_Brief_
The pictures must be left out, while the rest of the data is copied exactly.

START Given records

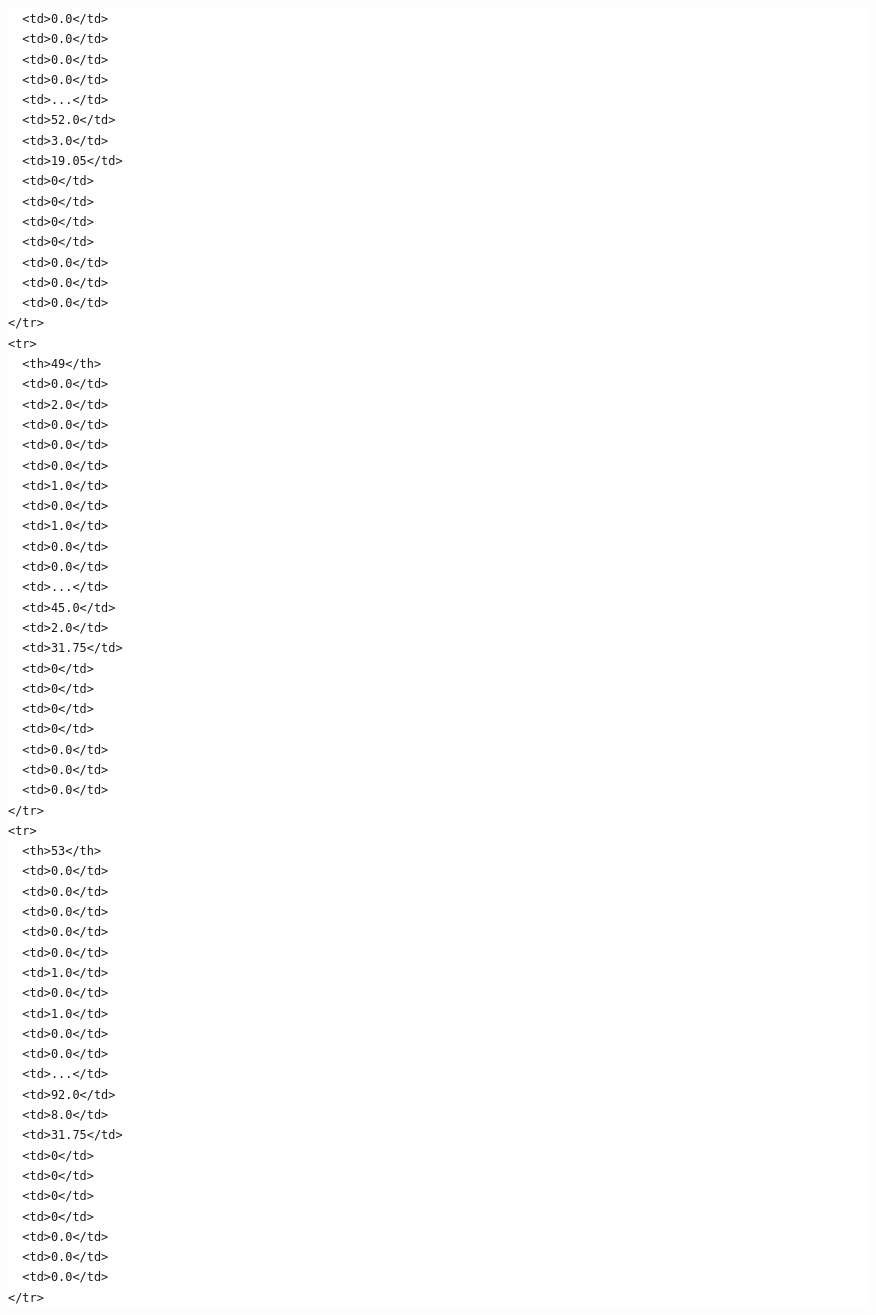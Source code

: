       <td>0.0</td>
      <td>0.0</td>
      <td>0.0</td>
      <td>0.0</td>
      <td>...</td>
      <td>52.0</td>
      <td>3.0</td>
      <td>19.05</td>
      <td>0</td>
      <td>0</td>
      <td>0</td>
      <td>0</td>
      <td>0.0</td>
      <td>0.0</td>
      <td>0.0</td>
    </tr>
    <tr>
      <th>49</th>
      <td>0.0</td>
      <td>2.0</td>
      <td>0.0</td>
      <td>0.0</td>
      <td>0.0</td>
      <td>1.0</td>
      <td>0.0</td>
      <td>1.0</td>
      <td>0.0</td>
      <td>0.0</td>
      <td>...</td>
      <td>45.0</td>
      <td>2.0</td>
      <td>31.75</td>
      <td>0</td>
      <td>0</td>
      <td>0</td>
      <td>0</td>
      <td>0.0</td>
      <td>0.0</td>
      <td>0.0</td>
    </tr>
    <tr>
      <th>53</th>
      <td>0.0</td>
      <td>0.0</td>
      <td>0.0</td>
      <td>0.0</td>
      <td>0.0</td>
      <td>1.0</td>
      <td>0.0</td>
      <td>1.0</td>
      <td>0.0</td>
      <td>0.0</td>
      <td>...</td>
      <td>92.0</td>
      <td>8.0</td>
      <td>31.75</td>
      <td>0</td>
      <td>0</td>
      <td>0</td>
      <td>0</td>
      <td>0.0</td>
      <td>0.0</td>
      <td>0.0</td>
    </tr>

END Given records

_Written reply_
Source code

:       <td>0.0</td>
      <td>0.0</td>
      <td>0.0</td>
      <td>0.0</td>
      <td>...</td>
      <td>52.0</td>
      <td>3.0</td>
      <td>19.05</td>
      <td>0</td>
      <td>0</td>
      <td>0</td>
      <td>0</td>
      <td>0.0</td>
      <td>0.0</td>
      <td>0.0</td>
    </tr>
    <tr>
      <th>49</th>
      <td>0.0</td>
      <td>2.0</td>
      <td>0.0</td>
      <td>0.0</td>
      <td>0.0</td>
      <td>1.0</td>
      <td>0.0</td>
      <td>1.0</td>
      <td>0.0</td>
      <td>0.0</td>
      <td>...</td>
      <td>45.0</td>
      <td>2.0</td>
      <td>31.75</td>
      <td>0</td>
      <td>0</td>
      <td>0</td>
      <td>0</td>
      <td>0.0</td>
      <td>0.0</td>
      <td>0.0</td>
    </tr>
    <tr>
      <th>53</th>
      <td>0.0</td>
      <td>0.0</td>
      <td>0.0</td>
      <td>0.0</td>
      <td>0.0</td>
      <td>1.0</td>
      <td>0.0</td>
      <td>1.0</td>
      <td>0.0</td>
      <td>0.0</td>
      <td>...</td>
      <td>92.0</td>
      <td>8.0</td>
      <td>31.75</td>
      <td>0</td>
      <td>0</td>
      <td>0</td>
      <td>0</td>
      <td>0.0</td>
      <td>0.0</td>
      <td>0.0</td>
    </tr>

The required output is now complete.